Word for word, restate the records from their first line through the line with "Gli amministratori possono", both ends included; omit each picture.

Material for this task:
##########

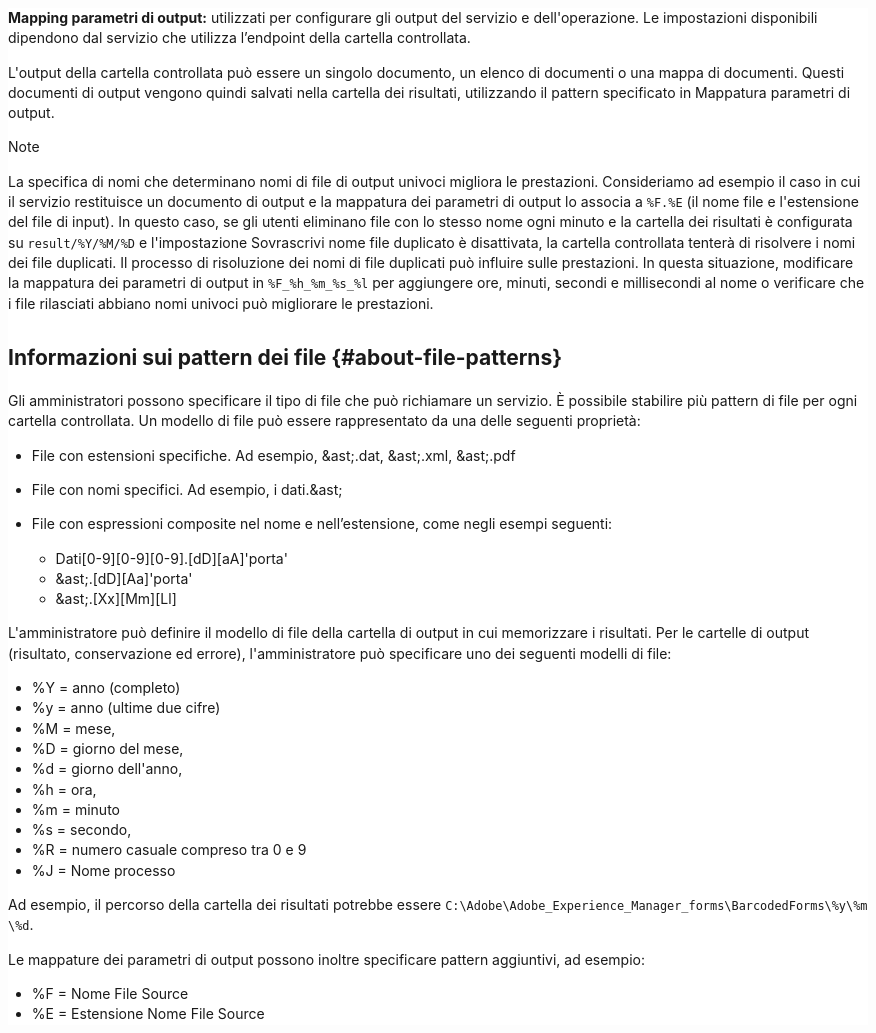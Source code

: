 **Mapping parametri di output:** utilizzati per configurare gli output del servizio e dell&#39;operazione. Le impostazioni disponibili dipendono dal servizio che utilizza l’endpoint della cartella controllata.

L&#39;output della cartella controllata può essere un singolo documento, un elenco di documenti o una mappa di documenti. Questi documenti di output vengono quindi salvati nella cartella dei risultati, utilizzando il pattern specificato in Mappatura parametri di output.

>[!NOTE]
>
>La specifica di nomi che determinano nomi di file di output univoci migliora le prestazioni. Consideriamo ad esempio il caso in cui il servizio restituisce un documento di output e la mappatura dei parametri di output lo associa a `%F.%E` (il nome file e l&#39;estensione del file di input). In questo caso, se gli utenti eliminano file con lo stesso nome ogni minuto e la cartella dei risultati è configurata su `result/%Y/%M/%D` e l&#39;impostazione Sovrascrivi nome file duplicato è disattivata, la cartella controllata tenterà di risolvere i nomi dei file duplicati. Il processo di risoluzione dei nomi di file duplicati può influire sulle prestazioni. In questa situazione, modificare la mappatura dei parametri di output in `%F_%h_%m_%s_%l` per aggiungere ore, minuti, secondi e millisecondi al nome o verificare che i file rilasciati abbiano nomi univoci può migliorare le prestazioni.

## Informazioni sui pattern dei file {#about-file-patterns}

Gli amministratori possono specificare il tipo di file che può richiamare un servizio. È possibile stabilire più pattern di file per ogni cartella controllata. Un modello di file può essere rappresentato da una delle seguenti proprietà:

* File con estensioni specifiche. Ad esempio, &amp;ast;.dat, &amp;ast;.xml, &amp;ast;.pdf
* File con nomi specifici. Ad esempio, i dati.&amp;ast;
* File con espressioni composite nel nome e nell’estensione, come negli esempi seguenti:

   * Dati[0-9][0-9][0-9].[dD][aA]&#39;porta&#39;
   * &amp;ast;.[dD][Aa]&#39;porta&#39;
   * &amp;ast;.[Xx][Mm][Ll]

L&#39;amministratore può definire il modello di file della cartella di output in cui memorizzare i risultati. Per le cartelle di output (risultato, conservazione ed errore), l&#39;amministratore può specificare uno dei seguenti modelli di file:

* %Y = anno (completo)
* %y = anno (ultime due cifre)
* %M = mese,
* %D = giorno del mese,
* %d = giorno dell&#39;anno,
* %h = ora,
* %m = minuto
* %s = secondo,
* %R = numero casuale compreso tra 0 e 9
* %J = Nome processo

Ad esempio, il percorso della cartella dei risultati potrebbe essere `C:\Adobe\Adobe_Experience_Manager_forms\BarcodedForms\%y\%m\%d`.

Le mappature dei parametri di output possono inoltre specificare pattern aggiuntivi, ad esempio:

* %F = Nome File Source
* %E = Estensione Nome File Source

##########

Result:
Source code

: **Mapping parametri di output:** utilizzati per configurare gli output del servizio e dell&#39;operazione. Le impostazioni disponibili dipendono dal servizio che utilizza l’endpoint della cartella controllata.

L&#39;output della cartella controllata può essere un singolo documento, un elenco di documenti o una mappa di documenti. Questi documenti di output vengono quindi salvati nella cartella dei risultati, utilizzando il pattern specificato in Mappatura parametri di output.

>[!NOTE]
>
>La specifica di nomi che determinano nomi di file di output univoci migliora le prestazioni. Consideriamo ad esempio il caso in cui il servizio restituisce un documento di output e la mappatura dei parametri di output lo associa a `%F.%E` (il nome file e l&#39;estensione del file di input). In questo caso, se gli utenti eliminano file con lo stesso nome ogni minuto e la cartella dei risultati è configurata su `result/%Y/%M/%D` e l&#39;impostazione Sovrascrivi nome file duplicato è disattivata, la cartella controllata tenterà di risolvere i nomi dei file duplicati. Il processo di risoluzione dei nomi di file duplicati può influire sulle prestazioni. In questa situazione, modificare la mappatura dei parametri di output in `%F_%h_%m_%s_%l` per aggiungere ore, minuti, secondi e millisecondi al nome o verificare che i file rilasciati abbiano nomi univoci può migliorare le prestazioni.

## Informazioni sui pattern dei file {#about-file-patterns}

Gli amministratori possono specificare il tipo di file che può richiamare un servizio. È possibile stabilire più pattern di file per ogni cartella controllata. Un modello di file può essere rappresentato da una delle seguenti proprietà:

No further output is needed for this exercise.